Councillors discussed the issue during a Jan. 17 meeting, and the township will create signage at the falls site, which includes a confluence of publicly and privately owned property, making it more clear to falls visitors where they may and may not go.
There is a history of trespassing on the resort property by visitors to the falls, which has been a popular tourist stop for generations.
While the highway-side park and a road passing over an aging bridge at the site are owned by the Ministry of Transportation, the road continues onto the resort property, where it becomes private. The federal government also owns property at the site between Halls and Boshkung lakes, as the Trent Severn Waterway (part of Parks Canada), owns and operates the dam there.
A parking lot at the MTO park, which is open May through October, is for visitors to the falls.
“This is the only location where parking is available for visitors,” parks, rec and trails manager Chris Card told councillors, explaining that visitors will park on the resort property, then traverse the resort property on foot to get down to water. Trespassing also occurs on the resort’s waterfront area, with visitors to the falls having gatherings, picnics, etc. on private property.
“If they’re asked to leave, there’s confrontations,” said Mayor Carol Moffatt.
“There are signs telling people what they can’t do,” Card said, indicating there is private property signage at the boundary of the resort property, but adding there is no signage telling people what they can do.

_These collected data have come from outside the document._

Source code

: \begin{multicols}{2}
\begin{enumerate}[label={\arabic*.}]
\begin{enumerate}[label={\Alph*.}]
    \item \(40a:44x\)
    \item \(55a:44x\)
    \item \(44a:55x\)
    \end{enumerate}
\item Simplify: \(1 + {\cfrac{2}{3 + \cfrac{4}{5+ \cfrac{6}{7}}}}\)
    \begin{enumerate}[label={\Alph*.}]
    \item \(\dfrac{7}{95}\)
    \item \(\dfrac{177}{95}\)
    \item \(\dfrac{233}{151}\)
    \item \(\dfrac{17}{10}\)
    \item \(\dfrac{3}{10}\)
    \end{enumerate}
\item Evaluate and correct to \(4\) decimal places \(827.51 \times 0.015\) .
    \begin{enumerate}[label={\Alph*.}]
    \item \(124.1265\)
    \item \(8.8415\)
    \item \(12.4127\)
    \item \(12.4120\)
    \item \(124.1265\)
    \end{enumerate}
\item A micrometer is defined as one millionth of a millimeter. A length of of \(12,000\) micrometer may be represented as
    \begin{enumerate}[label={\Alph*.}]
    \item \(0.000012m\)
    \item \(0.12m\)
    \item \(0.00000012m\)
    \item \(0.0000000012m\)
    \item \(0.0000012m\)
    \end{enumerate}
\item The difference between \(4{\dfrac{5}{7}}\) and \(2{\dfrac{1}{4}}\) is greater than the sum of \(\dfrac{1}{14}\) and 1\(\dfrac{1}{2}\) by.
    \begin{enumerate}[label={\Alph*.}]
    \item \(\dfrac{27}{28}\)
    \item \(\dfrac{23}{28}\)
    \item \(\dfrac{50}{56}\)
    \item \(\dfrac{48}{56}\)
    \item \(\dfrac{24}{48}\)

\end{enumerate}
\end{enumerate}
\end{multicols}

There is no signage, for example, directing visitors to use the MTO parking lot only, or directing them from the parking lot to the township property that abuts the falls.
There is a township-owned unopened road allowance that runs along the falls where visitors walk to observe it and walk down to Boshkung, although this strip of land has never been maintained as a trail or promoted as such by the township.

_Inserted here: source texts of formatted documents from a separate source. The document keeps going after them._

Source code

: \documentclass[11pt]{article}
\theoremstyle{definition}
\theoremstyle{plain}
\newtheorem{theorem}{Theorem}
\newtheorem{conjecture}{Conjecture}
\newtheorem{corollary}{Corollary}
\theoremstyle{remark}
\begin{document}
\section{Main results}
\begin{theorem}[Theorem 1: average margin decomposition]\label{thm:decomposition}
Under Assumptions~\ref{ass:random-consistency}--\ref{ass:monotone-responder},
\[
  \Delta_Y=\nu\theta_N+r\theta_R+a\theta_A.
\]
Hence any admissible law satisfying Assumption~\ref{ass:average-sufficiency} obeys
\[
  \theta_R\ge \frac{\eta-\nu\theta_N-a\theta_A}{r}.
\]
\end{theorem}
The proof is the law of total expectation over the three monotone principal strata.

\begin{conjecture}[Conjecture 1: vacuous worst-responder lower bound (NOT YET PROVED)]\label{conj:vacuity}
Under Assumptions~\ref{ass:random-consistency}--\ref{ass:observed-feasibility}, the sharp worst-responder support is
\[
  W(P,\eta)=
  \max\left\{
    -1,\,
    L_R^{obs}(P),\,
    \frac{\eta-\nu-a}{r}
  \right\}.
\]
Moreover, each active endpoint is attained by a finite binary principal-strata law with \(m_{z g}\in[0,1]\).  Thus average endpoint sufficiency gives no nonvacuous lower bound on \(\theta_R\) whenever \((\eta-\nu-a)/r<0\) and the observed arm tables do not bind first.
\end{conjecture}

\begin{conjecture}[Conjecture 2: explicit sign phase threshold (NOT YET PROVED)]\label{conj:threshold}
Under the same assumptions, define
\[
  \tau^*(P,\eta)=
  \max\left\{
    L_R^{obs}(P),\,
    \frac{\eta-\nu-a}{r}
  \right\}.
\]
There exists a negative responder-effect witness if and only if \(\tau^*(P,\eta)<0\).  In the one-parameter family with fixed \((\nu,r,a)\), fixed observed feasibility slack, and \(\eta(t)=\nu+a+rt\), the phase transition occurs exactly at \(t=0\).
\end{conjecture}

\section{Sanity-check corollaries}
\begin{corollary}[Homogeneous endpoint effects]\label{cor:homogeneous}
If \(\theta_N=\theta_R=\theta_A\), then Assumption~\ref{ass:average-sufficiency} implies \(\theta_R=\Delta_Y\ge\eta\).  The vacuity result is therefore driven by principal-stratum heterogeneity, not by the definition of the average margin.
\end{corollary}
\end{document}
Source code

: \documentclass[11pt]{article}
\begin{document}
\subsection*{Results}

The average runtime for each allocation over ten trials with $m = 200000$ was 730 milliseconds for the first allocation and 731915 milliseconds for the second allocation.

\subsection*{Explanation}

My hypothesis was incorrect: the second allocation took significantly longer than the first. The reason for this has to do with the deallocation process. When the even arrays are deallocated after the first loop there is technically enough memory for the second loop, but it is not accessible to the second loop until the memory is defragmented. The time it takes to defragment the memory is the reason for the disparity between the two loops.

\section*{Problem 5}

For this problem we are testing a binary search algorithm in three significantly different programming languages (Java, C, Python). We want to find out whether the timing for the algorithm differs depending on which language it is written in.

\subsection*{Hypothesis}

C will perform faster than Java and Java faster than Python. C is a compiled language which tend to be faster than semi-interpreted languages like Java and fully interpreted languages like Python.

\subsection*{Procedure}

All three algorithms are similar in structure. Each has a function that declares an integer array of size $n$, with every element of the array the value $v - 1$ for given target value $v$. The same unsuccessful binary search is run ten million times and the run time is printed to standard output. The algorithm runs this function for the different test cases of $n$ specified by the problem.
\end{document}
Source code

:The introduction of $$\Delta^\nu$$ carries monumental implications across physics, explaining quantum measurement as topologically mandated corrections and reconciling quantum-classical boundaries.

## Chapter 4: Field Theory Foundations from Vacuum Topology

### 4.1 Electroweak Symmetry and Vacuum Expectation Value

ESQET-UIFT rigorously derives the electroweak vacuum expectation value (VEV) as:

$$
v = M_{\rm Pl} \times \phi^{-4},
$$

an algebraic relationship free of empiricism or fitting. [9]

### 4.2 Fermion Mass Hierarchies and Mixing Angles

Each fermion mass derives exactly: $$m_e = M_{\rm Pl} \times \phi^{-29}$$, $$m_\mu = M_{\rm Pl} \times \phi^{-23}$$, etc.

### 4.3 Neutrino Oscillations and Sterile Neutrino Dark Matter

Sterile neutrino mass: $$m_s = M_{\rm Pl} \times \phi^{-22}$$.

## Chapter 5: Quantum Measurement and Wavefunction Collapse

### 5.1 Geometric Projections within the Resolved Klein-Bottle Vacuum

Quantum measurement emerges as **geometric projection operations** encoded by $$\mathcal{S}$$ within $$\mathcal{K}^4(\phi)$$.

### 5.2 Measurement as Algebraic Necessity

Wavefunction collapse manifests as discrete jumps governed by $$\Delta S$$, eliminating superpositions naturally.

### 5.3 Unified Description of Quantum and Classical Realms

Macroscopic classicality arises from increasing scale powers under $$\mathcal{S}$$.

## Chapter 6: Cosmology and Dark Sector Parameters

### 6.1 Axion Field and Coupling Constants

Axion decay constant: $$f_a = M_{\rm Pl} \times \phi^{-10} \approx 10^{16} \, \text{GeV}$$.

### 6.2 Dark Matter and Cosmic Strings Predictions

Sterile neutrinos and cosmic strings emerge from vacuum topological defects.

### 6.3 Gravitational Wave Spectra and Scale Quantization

The falls’ popularity continues to grow.
“It’s becoming a popular fall colour destination as well,” Card told councillors, explaining that tour bus companies now drop busloads of people off at the site.
Card’s department will work on signage and trail upgrading to the tune of about $2,000, to be included in the 2019 budget.
The township will also contact the MTO, and Moffatt said the aging bridge owned by the MTO, would likely need to be addressed in the near future.
“That would be part of the equation, to ask MTO what they’re going to do with that bridge,” she said.